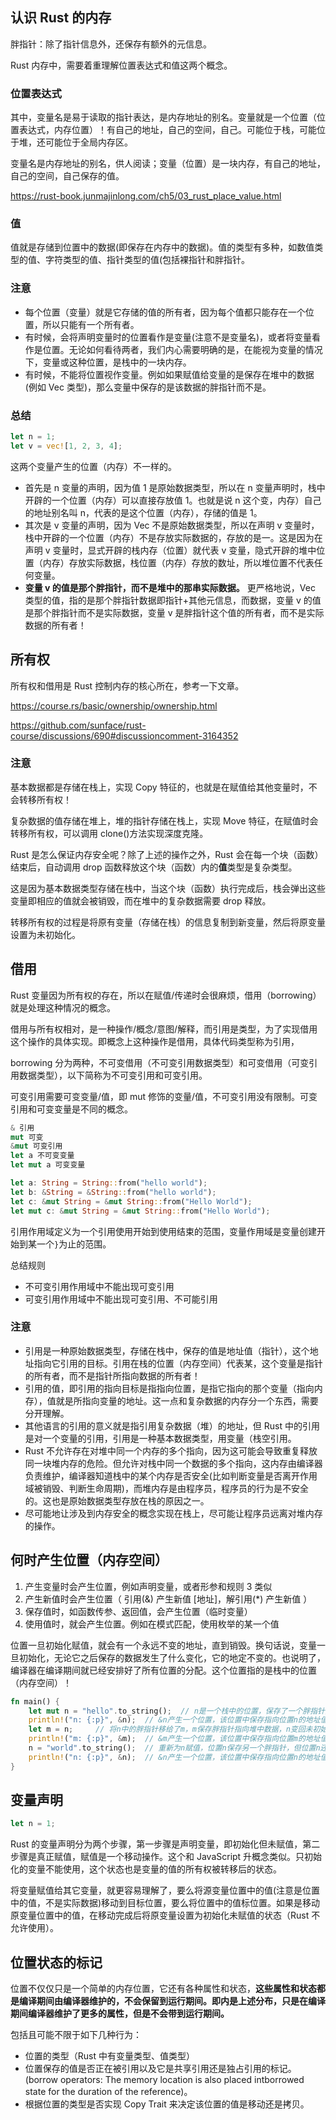 ## 认识 Rust 的内存

胖指针：除了指针信息外，还保存有额外的元信息。

Rust 内存中，需要着重理解位置表达式和值这两个概念。

### 位置表达式

其中，变量名是易于读取的指针表达，是内存地址的别名。变量就是一个位置（位置表达式，内存位置）！有自己的地址，自己的空间，自己。可能位于栈，可能位于堆，还可能位于全局内存区。

变量名是内存地址的别名，供人阅读；变量（位置）是一块内存，有自己的地址，自己的空间，自己保存的值。

https://rust-book.junmajinlong.com/ch5/03_rust_place_value.html

### 值

值就是存储到位置中的数据(即保存在内存中的数据)。值的类型有多种，如数值类型的值、字符类型的值、指针类型的值(包括裸指针和胖指针。

### 注意

- 每个位置（变量）就是它存储的值的所有者，因为每个值都只能存在一个位置，所以只能有一个所有者。
- 有时候，会将声明变量时的位置看作是变量(注意不是变量名)，或者将变量看作是位置。无论如何看待两者，我们内心需要明确的是，在能视为变量的情况下，变量或这种位置，是栈中的一块内存。
- 有时候，不能将位置视作变量。例如如果赋值给变量的是保存在堆中的数据(例如 Vec 类型)，那么变量中保存的是该数据的胖指针而不是。

### 总结

```rs
let n = 1;
let v = vec![1, 2, 3, 4];
```

这两个变量产生的位置（内存）不一样的。

- 首先是 n 变量的声明，因为值 1 是原始数据类型，所以在 n 变量声明时，栈中开辟的一个位置（内存）可以直接存放值 1。也就是说 n 这个变，内存）自己的地址别名叫 n，代表的是这个位置（内存），存储的值是 1。
- 其次是 v 变量的声明，因为 Vec 不是原始数据类型，所以在声明 v 变量时，栈中开辟的一个位置（内存）不是存放实际数据的，存放的是一。这是因为在声明 v 变量时，显式开辟的栈内存（位置）就代表 v 变量，隐式开辟的堆中位置（内存）存放实际数据，栈位置（内存）存放的数址，所以堆位置不代表任何变量。
- **变量 v 的值是那个胖指针，而不是堆中的那串实际数据。** 更严格地说，Vec 类型的值，指的是那个胖指针数据即指针+其他元信息，而数据，变量 v 的值是那个胖指针而不是实际数据，变量 v 是胖指针这个值的所有者，而不是实际数据的所有者！

## 所有权

所有权和借用是 Rust 控制内存的核心所在，参考一下文章。

https://course.rs/basic/ownership/ownership.html

https://github.com/sunface/rust-course/discussions/690#discussioncomment-3164352

### 注意

基本数据都是存储在栈上，实现 Copy 特征的，也就是在赋值给其他变量时，不会转移所有权！

复杂数据的值存储在堆上，堆的指针存储在栈上，实现 Move 特征，在赋值时会转移所有权，可以调用 clone()方法实现深度克隆。

Rust 是怎么保证内存安全呢？除了上述的操作之外，Rust 会在每一个块（函数）结束后，自动调用 drop 函数释放这个块（函数）内的**值**类型是复杂类型。

这是因为基本数据类型存储在栈中，当这个块（函数）执行完成后，栈会弹出这些变量即相应的值就会被销毁，而在堆中的复杂数据需要 drop 释放。

转移所有权的过程是将原有变量（存储在栈）的信息复制到新变量，然后将原变量设置为未初始化。

## 借用

Rust 变量因为所有权的存在，所以在赋值/传递时会很麻烦，借用（borrowing）就是处理这种情况的概念。

借用与所有权相对，是一种操作/概念/意图/解释，而引用是类型，为了实现借用这个操作的具体实现。即概念上这种操作是借用，具体代码类型称为引用，

borrowing 分为两种，不可变借用（不可变引用数据类型）和可变借用（可变引用数据类型），以下简称为不可变引用和可变引用。

可变引用需要可变变量/值，即 mut 修饰的变量/值，不可变引用没有限制。可变引用和可变变量是不同的概念。

```rs
& 引用
mut 可变
&mut 可变引用
let a 不可变变量
let mut a 可变变量

let a: String = String::from("hello world");
let b: &String = &String::from("hello world");
let c: &mut String = &mut String::from("Hello World");
let mut c: &mut String = &mut String::from("Hello World");
```

引用作用域定义为一个引用使用开始到使用结束的范围，变量作用域是变量创建开始到某一个`}`为止的范围。

总结规则

- 不可变引用作用域中不能出现可变引用
- 可变引用作用域中不能出现可变引用、不可能引用

### 注意

- 引用是一种原始数据类型，存储在栈中，保存的值是地址值（指针），这个地址指向它引用的目标。引用在栈的位置（内存空间）代表某，这个变量是指针的所有者，而不是指针所指向数据的所有者！
- 引用的值，即引用的指向目标是指指向位置，是指它指向的那个变量（指向内存），值就是所指向变量的地址。这一点和复杂数据的内存分一个东西，需要分开理解。
- 其他语言的引用的意义就是指引用复杂数据（堆）的地址，但 Rust 中的引用是对一个变量的引用，引用是一种基本数据类型，用变量（栈空引用。
- Rust 不允许存在对堆中同一个内存的多个指向，因为这可能会导致重复释放同一块堆内存的危险。但允许对栈中同一个数据的多个指向，这内存由编译器负责维护，编译器知道栈中的某个内存是否安全(比如判断变量是否离开作用域被销毁、判断生命周期)，而堆内存是由程序员，程序员的行为是不安全的。这也是原始数据类型存放在栈的原因之一。
- 尽可能地让涉及到内存安全的概念实现在栈上，尽可能让程序员远离对堆内存的操作。

## 何时产生位置（内存空间）

1. 产生变量时会产生位置，例如声明变量，或者形参和规则 3 类似
2. 产生新值时会产生位置（ 引用(&) 产生新值 [地址]，解引用(\*) 产生新值 ）
3. 保存值时，如函数传参、返回值，会产生位置（临时变量）
4. 使用值时，就会产生位置。例如在模式匹配，使用枚举的某一个值

位置一旦初始化赋值，就会有一个永远不变的地址，直到销毁。换句话说，变量一旦初始化，无论它之后保存的数据发生了什么变化，它的地定不变的。也说明了，编译器在编译期间就已经安排好了所有位置的分配。这个位置指的是栈中的位置（内存空间）！

```rs
fn main() {
    let mut n = "hello".to_string();  // n是一个栈中的位置，保存了一个胖指针指向堆中数据
    println!("n: {:p}", &n);  // &n产生一个位置，该位置中保存指向位置n的地址值
    let m = n;     // 将n中的胖指针移给了m，m保存胖指针指向堆中数据，n变回未初始化状态
    println!("m: {:p}", &m);  // &m产生一个位置，该位置中保存指向位置m的地址值
    n = "world".to_string();  // 重新为n赋值，位置n保存另一个胖指针，但位置n还是那个位置
    println!("n: {:p}", &n);  // &n产生一个位置，该位置中保存指向位置n的地址值
}
```

## 变量声明

```rs
let n = 1;
```

Rust 的变量声明分为两个步骤，第一步骤是声明变量，即初始化但未赋值，第二步骤是真正赋值，赋值是一个移动操作。这个和 JavaScript 升概念类似。只初始化的变量不能使用，这个状态也是变量的值的所有权被转移后的状态。

将变量赋值给其它变量，就更容易理解了，要么将源变量位置中的值(注意是位置中的值，不是实际数据)移动到目标位置，要么将位置中的值标位置。如果是移动原变量位置中的值，在移动完成后将原变量设置为初始化未赋值的状态（Rust 不允许使用）。

## 位置状态的标记

位置不仅仅只是一个简单的内存位置，它还有各种属性和状态，**这些属性和状态都是编译期间由编译器维护的，不会保留到运行期间。即内是上述分布，只是在编译期间编译器维护了更多的属性，但是不会带到运行期间。**

包括且可能不限于如下几种行为：

- 位置的类型（Rust 中有变量类型、值类型）
- 位置保存的值是否正在被引用以及它是共享引用还是独占引用的标记。(borrow operators: The memory location is also placed intborrowed state for the duration of the reference)。
- 根据位置的类型是否实现 Copy Trait 来决定该位置的值是移动还是拷贝。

__________________________________________________

# Activity
Please give back exactly the lines of the listing above that run from the one containing "- 有时候，会将声明变量时的" through the one containing "复杂数据的值存储在堆上，堆的指针存储在栈上，实现 Move 特征，在赋值时会转移所有权，可以调用", and only those.

# Response to this exercise
- 有时候，会将声明变量时的位置看作是变量(注意不是变量名)，或者将变量看作是位置。无论如何看待两者，我们内心需要明确的是，在能视为变量的情况下，变量或这种位置，是栈中的一块内存。
- 有时候，不能将位置视作变量。例如如果赋值给变量的是保存在堆中的数据(例如 Vec 类型)，那么变量中保存的是该数据的胖指针而不是。

### 总结

```rs
let n = 1;
let v = vec![1, 2, 3, 4];
```

这两个变量产生的位置（内存）不一样的。

- 首先是 n 变量的声明，因为值 1 是原始数据类型，所以在 n 变量声明时，栈中开辟的一个位置（内存）可以直接存放值 1。也就是说 n 这个变，内存）自己的地址别名叫 n，代表的是这个位置（内存），存储的值是 1。
- 其次是 v 变量的声明，因为 Vec 不是原始数据类型，所以在声明 v 变量时，栈中开辟的一个位置（内存）不是存放实际数据的，存放的是一。这是因为在声明 v 变量时，显式开辟的栈内存（位置）就代表 v 变量，隐式开辟的堆中位置（内存）存放实际数据，栈位置（内存）存放的数址，所以堆位置不代表任何变量。
- **变量 v 的值是那个胖指针，而不是堆中的那串实际数据。** 更严格地说，Vec 类型的值，指的是那个胖指针数据即指针+其他元信息，而数据，变量 v 的值是那个胖指针而不是实际数据，变量 v 是胖指针这个值的所有者，而不是实际数据的所有者！

## 所有权

所有权和借用是 Rust 控制内存的核心所在，参考一下文章。

https://course.rs/basic/ownership/ownership.html

https://github.com/sunface/rust-course/discussions/690#discussioncomment-3164352

### 注意

基本数据都是存储在栈上，实现 Copy 特征的，也就是在赋值给其他变量时，不会转移所有权！

复杂数据的值存储在堆上，堆的指针存储在栈上，实现 Move 特征，在赋值时会转移所有权，可以调用 clone()方法实现深度克隆。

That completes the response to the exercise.